▶ Problem to solve
After finding the line with "## Log Likelihood" in the data below, set down exactly each line through the one with "## Num. obs.", inclusive, and stop there.

▶ Records
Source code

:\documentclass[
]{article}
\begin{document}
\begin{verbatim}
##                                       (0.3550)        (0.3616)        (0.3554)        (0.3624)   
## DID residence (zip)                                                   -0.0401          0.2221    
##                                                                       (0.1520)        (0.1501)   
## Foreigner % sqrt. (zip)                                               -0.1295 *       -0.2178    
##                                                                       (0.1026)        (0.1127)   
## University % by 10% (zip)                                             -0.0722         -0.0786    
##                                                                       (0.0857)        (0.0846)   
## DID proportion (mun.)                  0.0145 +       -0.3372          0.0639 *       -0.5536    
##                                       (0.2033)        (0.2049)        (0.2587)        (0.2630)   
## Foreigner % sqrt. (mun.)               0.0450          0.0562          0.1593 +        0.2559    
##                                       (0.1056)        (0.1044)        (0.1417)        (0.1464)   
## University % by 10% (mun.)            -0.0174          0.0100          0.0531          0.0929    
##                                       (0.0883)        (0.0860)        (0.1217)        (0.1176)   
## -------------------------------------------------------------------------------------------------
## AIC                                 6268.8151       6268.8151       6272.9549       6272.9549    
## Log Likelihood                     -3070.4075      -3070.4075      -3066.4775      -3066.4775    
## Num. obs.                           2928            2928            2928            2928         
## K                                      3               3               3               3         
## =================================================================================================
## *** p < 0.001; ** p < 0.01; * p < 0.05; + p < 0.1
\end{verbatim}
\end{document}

...

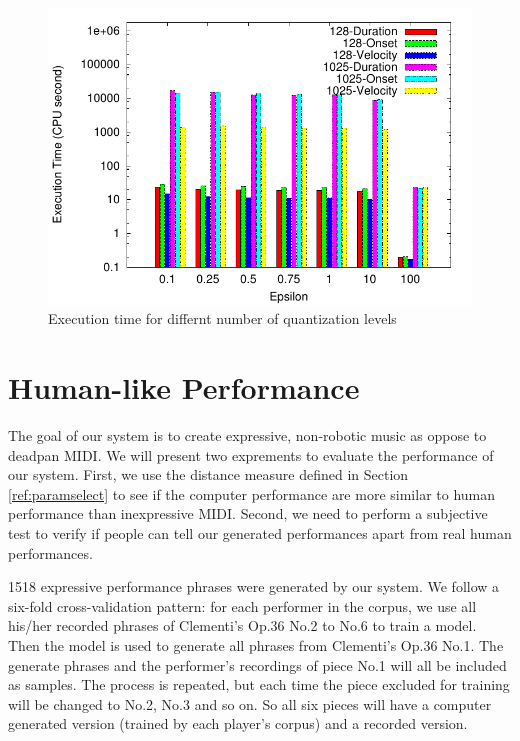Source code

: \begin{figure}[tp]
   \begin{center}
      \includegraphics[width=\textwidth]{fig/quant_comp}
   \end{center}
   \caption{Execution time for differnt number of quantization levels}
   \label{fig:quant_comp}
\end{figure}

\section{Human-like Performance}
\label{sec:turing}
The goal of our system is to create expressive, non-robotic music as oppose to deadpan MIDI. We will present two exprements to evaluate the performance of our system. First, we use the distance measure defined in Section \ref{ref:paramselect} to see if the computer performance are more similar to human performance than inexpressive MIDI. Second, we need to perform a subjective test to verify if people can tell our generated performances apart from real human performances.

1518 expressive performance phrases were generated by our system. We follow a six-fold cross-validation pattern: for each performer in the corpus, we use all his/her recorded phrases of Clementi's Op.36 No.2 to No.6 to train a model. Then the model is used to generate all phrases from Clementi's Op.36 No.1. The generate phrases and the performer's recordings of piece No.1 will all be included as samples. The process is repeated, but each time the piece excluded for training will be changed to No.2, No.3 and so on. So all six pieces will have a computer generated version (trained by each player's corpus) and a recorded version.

* * *

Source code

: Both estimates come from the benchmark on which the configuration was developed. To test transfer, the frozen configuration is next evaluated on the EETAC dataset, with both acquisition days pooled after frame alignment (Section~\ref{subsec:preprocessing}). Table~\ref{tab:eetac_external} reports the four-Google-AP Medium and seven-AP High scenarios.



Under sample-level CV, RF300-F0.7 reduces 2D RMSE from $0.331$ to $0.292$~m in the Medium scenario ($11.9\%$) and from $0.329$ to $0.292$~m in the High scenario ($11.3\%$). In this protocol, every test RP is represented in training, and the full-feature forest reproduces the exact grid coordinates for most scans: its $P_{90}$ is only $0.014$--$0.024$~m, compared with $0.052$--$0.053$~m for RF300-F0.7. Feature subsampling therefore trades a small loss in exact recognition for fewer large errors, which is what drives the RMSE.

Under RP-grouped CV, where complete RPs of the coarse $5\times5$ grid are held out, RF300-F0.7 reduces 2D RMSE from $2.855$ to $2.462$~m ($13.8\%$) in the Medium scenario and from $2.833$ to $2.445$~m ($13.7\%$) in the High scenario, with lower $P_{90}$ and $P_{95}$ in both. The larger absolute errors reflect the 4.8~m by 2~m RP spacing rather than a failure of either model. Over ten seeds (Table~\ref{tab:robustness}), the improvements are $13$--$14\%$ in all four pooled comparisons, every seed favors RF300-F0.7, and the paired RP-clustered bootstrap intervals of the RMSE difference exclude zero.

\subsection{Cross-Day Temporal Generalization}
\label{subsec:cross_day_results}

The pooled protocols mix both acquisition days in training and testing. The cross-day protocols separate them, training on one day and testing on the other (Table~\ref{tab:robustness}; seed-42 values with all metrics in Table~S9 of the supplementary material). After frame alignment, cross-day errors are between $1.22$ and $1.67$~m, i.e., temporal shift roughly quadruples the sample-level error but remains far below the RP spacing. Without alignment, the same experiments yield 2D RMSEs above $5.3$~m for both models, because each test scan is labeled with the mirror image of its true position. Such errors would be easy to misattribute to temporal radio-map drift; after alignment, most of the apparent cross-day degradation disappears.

▶ Solution below
## Log Likelihood                     -3070.4075      -3070.4075      -3066.4775      -3066.4775    
## Num. obs.                           2928            2928            2928            2928         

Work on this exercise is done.